*Directions*:
What is the number of lines in the records below holding the string "linewidth"? Reply with it and nothing else.

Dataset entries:
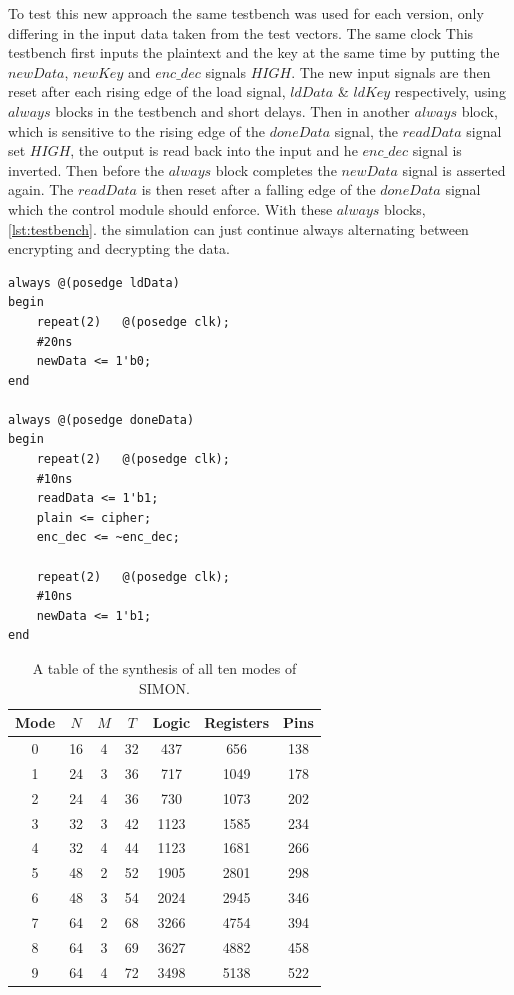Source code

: \documentclass[12pt,twoside,a4paper]{report}
\begin{document}
	
	To test this new approach the same testbench was used for each version, only differing in the input data taken from the test vectors. The same clock This testbench first inputs the plaintext and the key at the same time by putting the $newData$, $newKey$ and $enc\_dec$ signals $HIGH$. The new input signals are then reset after each rising edge of the load signal, $ldData$ \& $ldKey$ respectively, using $always$ blocks in the testbench and short delays. Then in another $always$ block, which is sensitive to the rising edge of the $doneData$ signal, the $readData$ signal set $HIGH$, the output is read back into the input and he $enc\_dec$ signal is inverted. Then before the $always$ block completes the $newData$ signal is asserted again. The $readData$ is then reset after a falling edge of the $doneData$ signal which the control module should enforce. With these $always$ blocks, \autoref{lst:testbench}. the simulation can just continue always alternating between encrypting and decrypting the data.

	\begin{minipage}{\linewidth}
	\begin{lstlisting}[label={lst:testbench},caption={The $always$ blocks of the testnches},style=SVStyle]
always @(posedge ldData)
begin
	repeat(2)	@(posedge clk);
	#20ns
	newData <= 1'b0;
end

always @(posedge doneData)
begin
	repeat(2)	@(posedge clk);
	#10ns
	readData <= 1'b1;
	plain <= cipher;
	enc_dec <= ~enc_dec;
	
	repeat(2)	@(posedge clk);
	#10ns
	newData <= 1'b1;
end
	\end{lstlisting}
	\end{minipage}

	\begin{table}[H]
	\centering
	\begin{tabular}{||c|c|c|c|c|c|c||}
		\hline \hline
		Mode  & $N$ & $M$ & $T$ & Logic & Registers & Pins\\
		\hline \hline
		0 & 16 & 4 & 32 & 437 &	656 &	138 \\
		\hline
		1 & 24 & 3 & 36 & 717	& 1049 & 178  \\
		2 & 24 & 4 & 36 & 730 &	1073 & 202  \\
		\hline
		3 & 32 & 3 & 42 & 1123 & 1585 &	234  \\
		4 & 32 & 4 & 44 & 1123 & 1681 &	266	\\
		\hline
		5 & 48 & 2 & 52 & 1905 & 2801 &	298  \\
		6 & 48 & 3 & 54 & 2024 & 2945 & 346 \\
		\hline
		7 & 64 & 2 & 68 & 3266 & 4754 & 394  \\
		8 & 64 & 3 & 69 & 3627 & 4882 & 458 \\
 		9 & 64 & 4 & 72 & 3498 & 5138 &	522 \\
		\hline \hline
	\end{tabular}
	\caption{A table of the synthesis of all ten modes of SIMON.}
	\label{table:synth2}
	\end{table}  
	
\end{document}
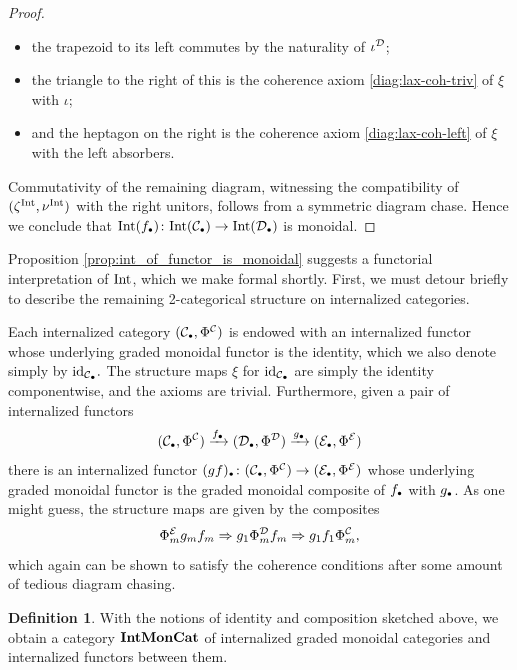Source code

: \documentclass[openany, amssymb, psamsfonts]{amsart}
\theoremstyle{definition}
\newtheorem{defn}{Definition}[section]
\numberwithin{equation}{section}
\begin{document}
\begin{proof}
\begin{itemize}[label=\textendash, noitemsep, topsep=2pt]
    \item the trapezoid to its left commutes by the naturality of $\iota^{\mathcal{D}}$;
    \item the triangle to the right of this is the coherence axiom \eqref{diag:lax-coh-triv} of $\xi$ with $\iota$;
    \item and the heptagon on the right is the coherence axiom \eqref{diag:lax-coh-left} of $\xi$ with the left absorbers.
\end{itemize} Commutativity of the remaining diagram, witnessing the compatibility of $(\zeta^{\mathrm{Int}}, \nu^{\mathrm{Int}})$ with the right unitors, follows from a symmetric diagram chase. Hence we conclude that $\Int(f_\sbull) \colon \Int(\C_\sbull) \to \Int(\D_\sbull)$ is monoidal.
\end{proof}

Proposition \ref{prop:int_of_functor_is_monoidal} suggests a functorial interpretation of $\mathrm{Int}$, which we make formal shortly. First, we must detour briefly to describe the remaining 2-categorical structure on internalized categories.

Each internalized category $(\C_\sbull, \Phi^\C)$ is endowed with an internalized functor whose underlying graded monoidal functor is the identity, which we also denote simply by $\id_{\C_\sbull}.$ The structure maps $\xi$ for $\id_{\C_\sbull}$ are simply the identity componentwise, and the axioms are trivial. Furthermore, given a pair of internalized functors
\begin{equation*}
    (\C_\sbull, \Phi^\C) \xrightarrow{f_\sbull} (\D_\sbull, \Phi^\D) \xrightarrow{g_\sbull} (\E_\sbull, \Phi^\E)
\end{equation*}there is an internalized functor $(gf)_\sbull \colon (\C_\sbull, \Phi^\C) \to (\E_\sbull, \Phi^\E)$ whose underlying graded monoidal functor is the graded monoidal composite of $f_\sbull$ with $g_\sbull$. As one might guess, the structure maps are given by the composites
\begin{equation*}
    \Phi_m^{\mathcal{E}} g_mf_m \Rightarrow g_1\Phi^{\mathcal{D}}_m f_m \Rightarrow g_1f_1\Phi^{\mathcal{C}}_m,
\end{equation*} which again can be shown to satisfy the coherence conditions after some amount of tedious diagram chasing.

\begin{defn}
With the notions of identity and composition sketched above, we obtain a category $\textbf{\textup{IntMonCat}}$ of internalized graded monoidal categories and internalized functors between them.
\end{defn}
\end{document}
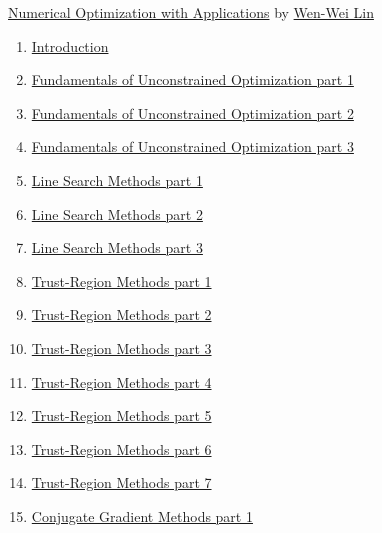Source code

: \documentclass[11pt]{article}
\begin{document}
\newpage 

\begin{center}
	{\large  \href{https://www.youtube.com/playlist?list=PLbWe7cQA0ts8511K8Ni4y2wy0OhfCtw_C}{Numerical Optimization with Applications}} by {\large \href{https://sites.google.com/g2.nctu.edu.tw/wwlin}{Wen-Wei Lin}}
\end{center}

\vspace{-1cm}


\begin{enumerate}
	\item \href{https://mp.weixin.qq.com/s/X8QaEGTNlJerSQg7vkCvNA}{Introduction}	%
	\item \href{https://mp.weixin.qq.com/s/uiouygOffSN42a8-CVIFUQ}{Fundamentals of Unconstrained Optimization part 1}	%
	\item \href{https://mp.weixin.qq.com/s/ur4zRwAKdyp69SaRkAhLTg}{Fundamentals of Unconstrained Optimization part 2}	%
	\item \href{https://mp.weixin.qq.com/s/kopcQbjq-uVfQElB7Gjt7w}{Fundamentals of Unconstrained Optimization part 3}	%
	\item \href{https://mp.weixin.qq.com/s/qLAuJuILotvfRieHH-ndqQ}{Line Search Methods part 1}	%
	\item \href{https://mp.weixin.qq.com/s/TYLaKudstzRLmteZsfiwVg}{Line Search Methods part 2}	%
	\item \href{https://mp.weixin.qq.com/s/kK80-EJraQbFGRvBFjI3oA}{Line Search Methods part 3}	%
	\item \href{https://mp.weixin.qq.com/s/Gk_e5w29a4jjQ1Es3MZn0g}{Trust-Region Methods part 1}	%
	\item \href{https://mp.weixin.qq.com/s/yax9GDlkhzI16FSEyCEw1w}{Trust-Region Methods part 2}	%
	\item \href{https://mp.weixin.qq.com/s/FRlt7vAbQUzgdbBMH6XNdQ}{Trust-Region Methods part 3}	%
	\item \href{https://mp.weixin.qq.com/s/mwUDA_HIZpmukR83cKuu_g}{Trust-Region Methods part 4}	%
	\item \href{https://mp.weixin.qq.com/s/lLVbSby3LRmcJHPrjMz9eQ}{Trust-Region Methods part 5}	%
	\item \href{https://mp.weixin.qq.com/s/1DFKLP7UF6Iqhesic8tTtA}{Trust-Region Methods part 6}	%
	\item \href{https://mp.weixin.qq.com/s/UlYxtd_gZJdUzmC0ozBscw}{Trust-Region Methods part 7}	%
	\item \href{https://mp.weixin.qq.com/s/q_Puo7KvZYcWMP4N7EdIAQ}{Conjugate Gradient Methods part 1}	%

\end{enumerate}
\end{document}
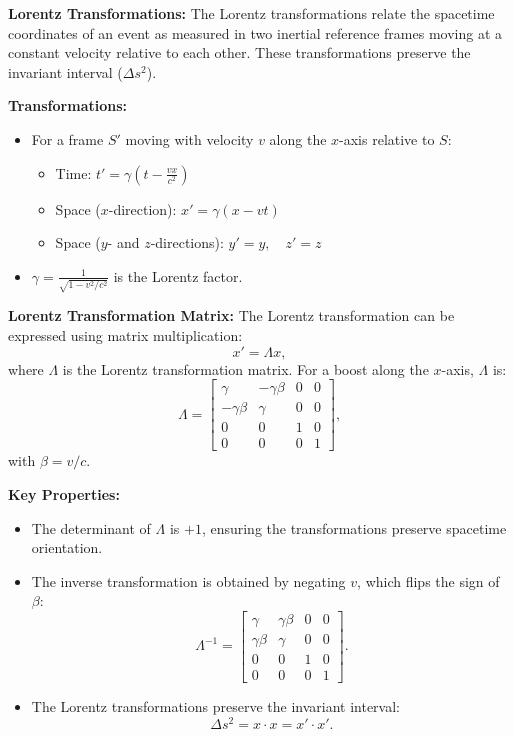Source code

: \documentclass{article}
\newcommand{\conceptbox}[1]{\begin{tcolorbox}[colback=blue!10] #1 \end{tcolorbox}}
\begin{document}
\conceptbox{
\textbf{Lorentz Transformations:}
The Lorentz transformations relate the spacetime coordinates of an event as measured in two inertial reference frames moving at a constant velocity relative to each other. These transformations preserve the invariant interval (\( \Delta s^2 \)).

\textbf{Transformations:}
\begin{itemize}
    \item For a frame \( S' \) moving with velocity \( v \) along the \( x \)-axis relative to \( S \):
    \begin{itemize}
        \item Time: \( t' = \gamma \left( t - \frac{vx}{c^2} \right) \)
        \item Space (\( x \)-direction): \( x' = \gamma \left( x - vt \right) \)
        \item Space (\( y \)- and \( z \)-directions): \( y' = y, \quad z' = z \)
    \end{itemize}
    \item \( \gamma = \frac{1}{\sqrt{1 - v^2/c^2}} \) is the Lorentz factor.
\end{itemize}

\textbf{Lorentz Transformation Matrix:}
The Lorentz transformation can be expressed using matrix multiplication:
\[
x' = \Lambda x,
\]
where \( \Lambda \) is the Lorentz transformation matrix. For a boost along the \( x \)-axis, \( \Lambda \) is:
\[
\Lambda =
\begin{bmatrix}
\gamma & -\gamma \beta & 0 & 0 \\
-\gamma \beta & \gamma & 0 & 0 \\
0 & 0 & 1 & 0 \\
0 & 0 & 0 & 1
\end{bmatrix},
\]
with \( \beta = v/c \).

\textbf{Key Properties:}
\begin{itemize}
    \item The determinant of \( \Lambda \) is \( +1 \), ensuring the transformations preserve spacetime orientation.
    \item The inverse transformation is obtained by negating \( v \), which flips the sign of \( \beta \):
    \[
    \Lambda^{-1} = \begin{bmatrix}
    \gamma & \gamma \beta & 0 & 0 \\
    \gamma \beta & \gamma & 0 & 0 \\
    0 & 0 & 1 & 0 \\
    0 & 0 & 0 & 1
    \end{bmatrix}.
    \]
    \item The Lorentz transformations preserve the invariant interval:
    \[
    \Delta s^2 = x \cdot x = x'\cdot x'.
    \]
\end{itemize}

}
\end{document}
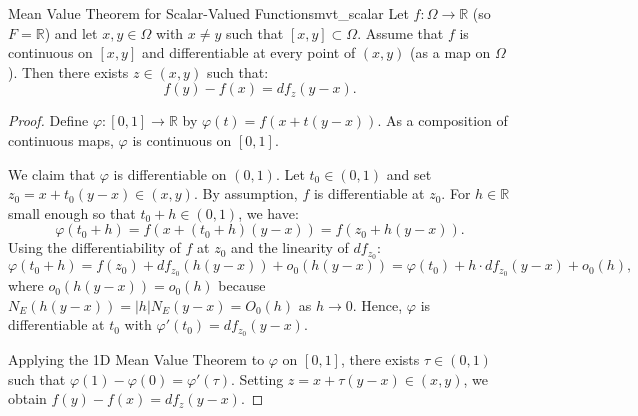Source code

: \documentclass[11pt, a4paper]{article}
\newcommand{\R}{\mathbb{R}}
\begin{document}
\begin{proposition}{Mean Value Theorem for Scalar-Valued Functions}{mvt_scalar}
Let $f: \Omega \to \R$ (so $F = \R$) and let $x, y \in \Omega$ with $x \neq y$ such that $[x, y] \subset \Omega$. Assume that $f$ is continuous on $[x, y]$ and differentiable at every point of $(x, y)$ (as a map on $\Omega$). Then there exists $z \in (x, y)$ such that:
\[
f(y) - f(x) = df_z(y - x).
\]
\end{proposition}
\begin{proof}
Define $\varphi: [0, 1] \to \R$ by $\varphi(t) = f(x + t(y - x))$. As a composition of continuous maps, $\varphi$ is continuous on $[0, 1]$.

We claim that $\varphi$ is differentiable on $(0, 1)$. Let $t_0 \in (0, 1)$ and set $z_0 = x + t_0(y - x) \in (x, y)$. By assumption, $f$ is differentiable at $z_0$. For $h \in \R$ small enough so that $t_0 + h \in (0, 1)$, we have:
\[
\varphi(t_0 + h) = f(x + (t_0 + h)(y - x)) = f(z_0 + h(y - x)).
\]
Using the differentiability of $f$ at $z_0$ and the linearity of $df_{z_0}$:
\[
\varphi(t_0 + h) = f(z_0) + df_{z_0}(h(y - x)) + o_0(h(y - x)) = \varphi(t_0) + h \cdot df_{z_0}(y - x) + o_0(h),
\]
where $o_0(h(y - x)) = o_0(h)$ because $N_E(h(y - x)) = |h| N_E(y - x) = O_0(h)$ as $h \to 0$. Hence, $\varphi$ is differentiable at $t_0$ with $\varphi'(t_0) = df_{z_0}(y - x)$.

Applying the 1D Mean Value Theorem to $\varphi$ on $[0, 1]$, there exists $\tau \in (0, 1)$ such that $\varphi(1) - \varphi(0) = \varphi'(\tau)$. Setting $z = x + \tau(y - x) \in (x, y)$, we obtain $f(y) - f(x) = df_z(y - x)$.
\end{proof}
\end{document}
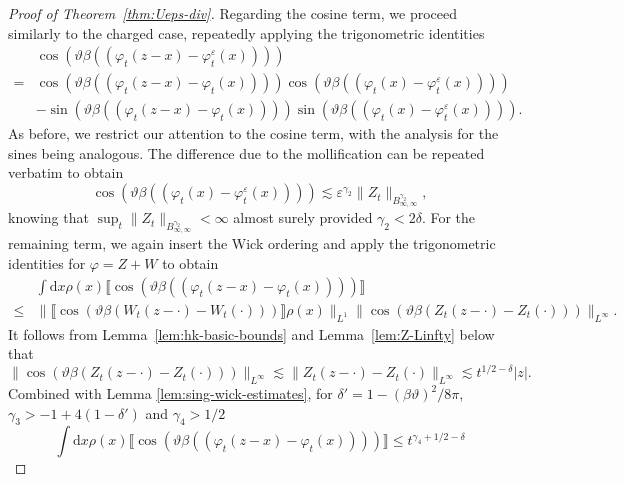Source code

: \documentclass[11pt, a4paper]{scrartcl}
\numberwithin{equation}{section}
\theoremstyle{plain}
\theoremstyle{remark}
\newcommand{\mathd}{\mathrm{d}}
\begin{document}
\begin{proof}[Proof of Theorem~\ref{thm:Ueps-div}]
	Regarding the cosine term, we proceed similarly to the charged case,
	repeatedly applying the trigonometric identities
	\[ \begin{aligned}
			  & \cos (\vartheta \beta ((\varphi_t (z - x) - \varphi_t^{\varepsilon}
			(x))))                                                                  \\
			= & \cos (\vartheta \beta ((\varphi_t (z - x) - \varphi_t
			(x)))) \cos (\vartheta \beta ((\varphi_t (x) - \varphi_t^{\varepsilon}
			(x))))                                                                  \\
			  & - \sin (\vartheta \beta ((\varphi_t (z - x) - \varphi_t (x))))
			\sin (\vartheta \beta ((\varphi_t (x) - \varphi_t^{\varepsilon} (x))))
			.
		\end{aligned} \]
	As before, we restrict our attention to the cosine term, with the analysis for
	the sines being analogous. The difference due to the mollification can be
	repeated verbatim to obtain
	\[ \cos (\vartheta \beta ((\varphi_t (x) - \varphi_t^{\varepsilon} (x))))
		\lesssim \varepsilon^{\gamma_2} \| Z_t \|_{B^{\gamma_2}_{\infty,
						\infty}}, \]
	knowing that $\sup_t \| Z_t \|_{B^{\gamma_2}_{\infty, \infty}} < \infty$
	almost surely provided $\gamma_2 < 2 \delta $. For the remaining term, we
	again insert the Wick ordering and apply the trigonometric identities for
	$\varphi = Z + W$ to obtain
	\begin{equation*}
		\begin{aligned}
			          & \int \mathd x \rho (x) \llbracket \cos (\vartheta \beta ((\varphi_t (z -
			x) - \varphi_t (x)))) \rrbracket                                                     \\
			\leqslant & \| \llbracket \cos (\vartheta \beta  (W_t (z - \cdot) - W_t
			(\cdot))) \rrbracket \rho (x) \|_{L^1}  \| \cos (\vartheta \beta (Z_t (z
			- \cdot) - Z_t (\cdot)) ) \|_{L^{\infty}} .
		\end{aligned}
	\end{equation*}
	It follows from Lemma~\ref{lem:hk-basic-bounds} and Lemma~\ref{lem:Z-Linfty}
	below that
	\[ \| \cos (\vartheta \beta (Z_t (z - \cdot) - Z_t (\cdot)) )
		\|_{L^{\infty}} \lesssim \| Z_t (z - \cdot) - Z_t (\cdot) \|_{L^{\infty}}
		\lesssim t^{1 / 2 - \delta} | z | . \]
	Combined with Lemma \ref{lem:sing-wick-estimates}, for $\delta' = 1 - (\beta
		\vartheta)^2 / 8 \pi$, $\gamma_3 > - 1 + 4 (1 - \delta')$ and $\gamma_4 > 1
		/ 2$
	\[ \int \mathd x \rho (x) \llbracket \cos (\vartheta \beta ((\varphi_t (z -
		x) - \varphi_t (x)))) \rrbracket \leqslant t^{\gamma_4 + 1 / 2 - \delta}
\]
\end{proof}
\end{document}
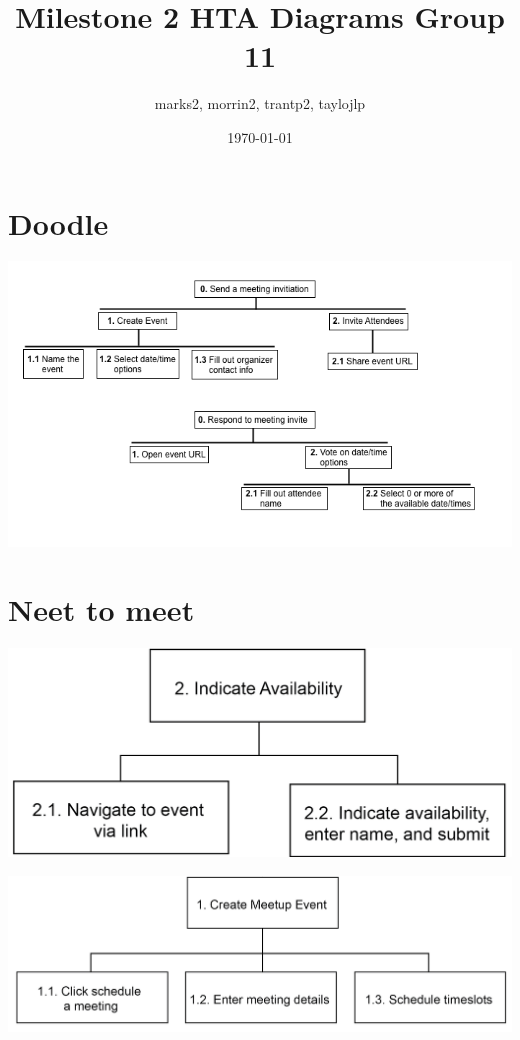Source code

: \documentclass[11pt]{article}
\author{marks2, morrin2, trantp2, taylojlp}
\date{\today}
\title{Milestone 2 HTA Diagrams Group 11}
\begin{document}
\maketitle
\tableofcontents


\section{\textbf{\textbf{Doodle}}}
\label{sec:org50f5fc3}

\begin{center}
\includegraphics[width=.9\linewidth]{doodle/hta.png}
\end{center}

\section{Neet to meet}
\label{sec:org365a02f}

\begin{center}
\includegraphics[width=.9\linewidth]{figures/NeedToMeet/HTA_attend.png}
\end{center}

\begin{center}
\includegraphics[width=.9\linewidth]{figures/NeedToMeet/HTA_host.png}
\end{center}
\end{document}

*Answer space*:
4